Tetrahedral nanoparticles can self-assemble into quasicrystals, researchers have been surprised to discover. The mesmerising structures are the first quasicrystals containing just one component – although their existence was predicted in computational simulations almost a decade ago.

Unlike in traditional crystals, the ordered patterns in quasicrystals don’t repeat regularly in all directions. When Dan Shechtman discovered quasicrystals in the early 1980s, the idea of such non-periodic crystals was so outrageous that many scientists flat-out denied their existence – chemistry giant Linus Pauling even called Shechtman a ‘quasi-scientist’. It took Shechtman – who later received the Nobel prize for his work – several years to convince the scientific community that they were real.

Today, quasicrystals have become part of science’s vocabulary. Most are metal alloys, such as aluminiumcopperiron icosahedrite, and all have at least two ingredients.
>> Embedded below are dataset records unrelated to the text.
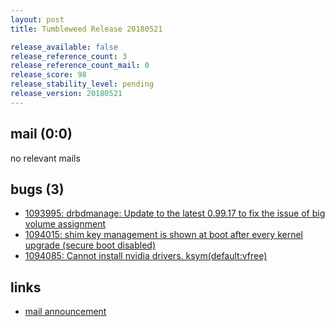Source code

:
 ```yaml
---
layout: post
title: Tumbleweed Release 20180521

release_available: false
release_reference_count: 3
release_reference_count_mail: 0
release_score: 98
release_stability_level: pending
release_version: 20180521
---
```


## mail (0:0)

no relevant mails

## bugs (3)

<!--more-->

- [1093995: drbdmanage: Update to the latest 0.99.17 to fix the issue of big volume assignment](https://bugzilla.opensuse.org/show_bug.cgi?id=1093995)
- [1094015: shim key management is shown at boot after every kernel upgrade (secure boot disabled)](https://bugzilla.opensuse.org/show_bug.cgi?id=1094015)
- [1094085: Cannot install nvidia drivers. ksym(default:vfree)](https://bugzilla.opensuse.org/show_bug.cgi?id=1094085)



## links

- [mail announcement](https://lists.opensuse.org/opensuse-factory/2018-05/msg00335.html)
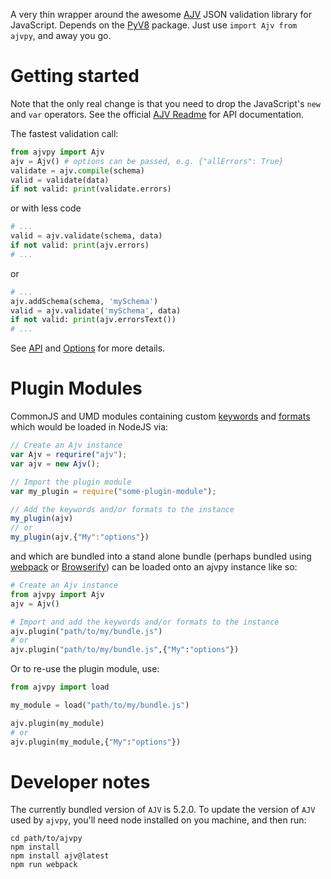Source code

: A very thin wrapper around the awesome
[AJV](http://epoberezkin.github.io/ajv/) JSON validation library for
JavaScript.  Depends on the [PyV8](https://pypi.python.org/pypi/PyV8/)
package.  Just use `import Ajv from ajvpy`, and away you go.

# Getting started

Note that the only real change is that you need to drop the JavaScript's
`new` and `var` operators.  See the official [AJV
Readme](https://github.com/epoberezkin/ajv) for API documentation. 

The fastest validation call:

```python
from ajvpy import Ajv 
ajv = Ajv() # options can be passed, e.g. {"allErrors": True}
validate = ajv.compile(schema)
valid = validate(data)
if not valid: print(validate.errors)
```
or with less code

```python
# ...
valid = ajv.validate(schema, data)
if not valid: print(ajv.errors)
# ...
```

or

```python
# ...
ajv.addSchema(schema, 'mySchema')
valid = ajv.validate('mySchema', data)
if not valid: print(ajv.errorsText())
# ...
```

See [API](https://github.com/epoberezkin/ajv#api) and
[Options](https://github.com/epoberezkin/ajv#options) for more details.

# Plugin Modules

CommonJS and UMD modules containing custom
[keywords](https://github.com/epoberezkin/ajv#defining-custom-keywords) and
[formats](https://github.com/epoberezkin/ajv#api-addformat) which would be
loaded in NodeJS via:

```JavaScript
// Create an Ajv instance
var Ajv = requrire("ajv");
var ajv = new Ajv();

// Import the plugin module
var my_plugin = require("some-plugin-module");

// Add the keywords and/or formats to the instance
my_plugin(ajv) 
// or 
my_plugin(ajv,{"My":"options"}) 

```

and which are bundled into a stand alone bundle (perhaps bundled using
[webpack](https://webpack.js.org/) or [Browserify](http://browserify.org/))
can be loaded onto an ajvpy instance like so:

```Python
# Create an Ajv instance
from ajvpy import Ajv 
ajv = Ajv()

# Import and add the keywords and/or formats to the instance
ajv.plugin("path/to/my/bundle.js")
# or 
ajv.plugin("path/to/my/bundle.js",{"My":"options"})
```

Or to re-use the plugin module, use:

```Python
from ajvpy import load

my_module = load("path/to/my/bundle.js")

ajv.plugin(my_module)
# or 
ajv.plugin(my_module,{"My":"options"})
```

# Developer notes

The currently bundled version of `AJV` is 5.2.0.  To update the version of
`AJV` used by `ajvpy`, you'll need node installed on you machine, and then run: 

```
cd path/to/ajvpy
npm install
npm install ajv@latest
npm run webpack
```
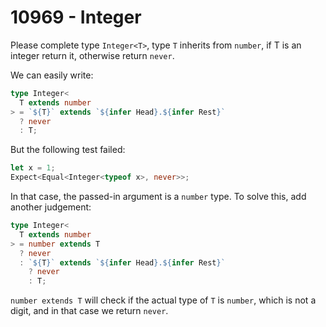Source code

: # 10969 - Integer

Please complete type `Integer<T>`, type `T` inherits from `number`, if T is an integer return it, otherwise return `never`.

We can easily write:

```typescript
type Integer<
  T extends number
> = `${T}` extends `${infer Head}.${infer Rest}`
  ? never
  : T;
```

But the following test failed:

```typescript
let x = 1;
Expect<Equal<Integer<typeof x>, never>>;
```

In that case, the passed-in argument is a `number` type. To solve this, add another judgement:

```typescript
type Integer<
  T extends number
> = number extends T
  ? never
  : `${T}` extends `${infer Head}.${infer Rest}`
    ? never
    : T;
```

`number extends T` will check if the actual type of `T` is `number`, which is not a digit, and in that case we return `never`.
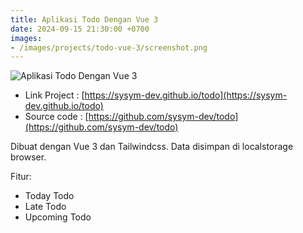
 ```yaml
---
title: Aplikasi Todo Dengan Vue 3
date: 2024-09-15 21:30:00 +0700
images:
- /images/projects/todo-vue-3/screenshot.png
---
```


![Aplikasi Todo Dengan Vue 3](/images/projects/todo-vue-3/screenshot.png)

- Link Project : [https://sysym-dev.github.io/todo](https://sysym-dev.github.io/todo)
- Source code : [https://github.com/sysym-dev/todo](https://github.com/sysym-dev/todo)

Dibuat dengan Vue 3 dan Tailwindcss. Data disimpan di localstorage browser.

Fitur:

- Today Todo
- Late Todo
- Upcoming Todo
But in 2009, computer simulations indicated that single-component quasicrystals might exist too.

Representative TEM image of 10-fold QC-SLs and the corresponding SA-ED pattern

Source: © Yasutaka Nagaoka et. al/Science/AAAS

Transmission electron microscope image of the 10-fold quasicrystalline superlattice made up of just one nanoparticle component

Ou Chen from Brown University, US, and his team have now created the first such one-component quasicrystal from tetrahedral nanoparticles. The particles are made of wurtzite (zinc iron sulfide) covered with oleic acid on three sides and with octadecylphosphonic acid on the remaining side.

Floating on top of ethylene glycol, the nanoparticles self-organise into a superlattice with decagons, 10-sided polygons, as the primary structural unit. Such 10-fold rotational symmetry is only possible in quasicrystals.

What makes the quasicrystalline lattice possible are the nanoparticles’ soft edges. It allows them to also make smaller polygons with five to nine sides, which fill the spaces between the decagons. This flexible polygon tiling rule, the researchers write, could help others create one-ingredient quasicrystals.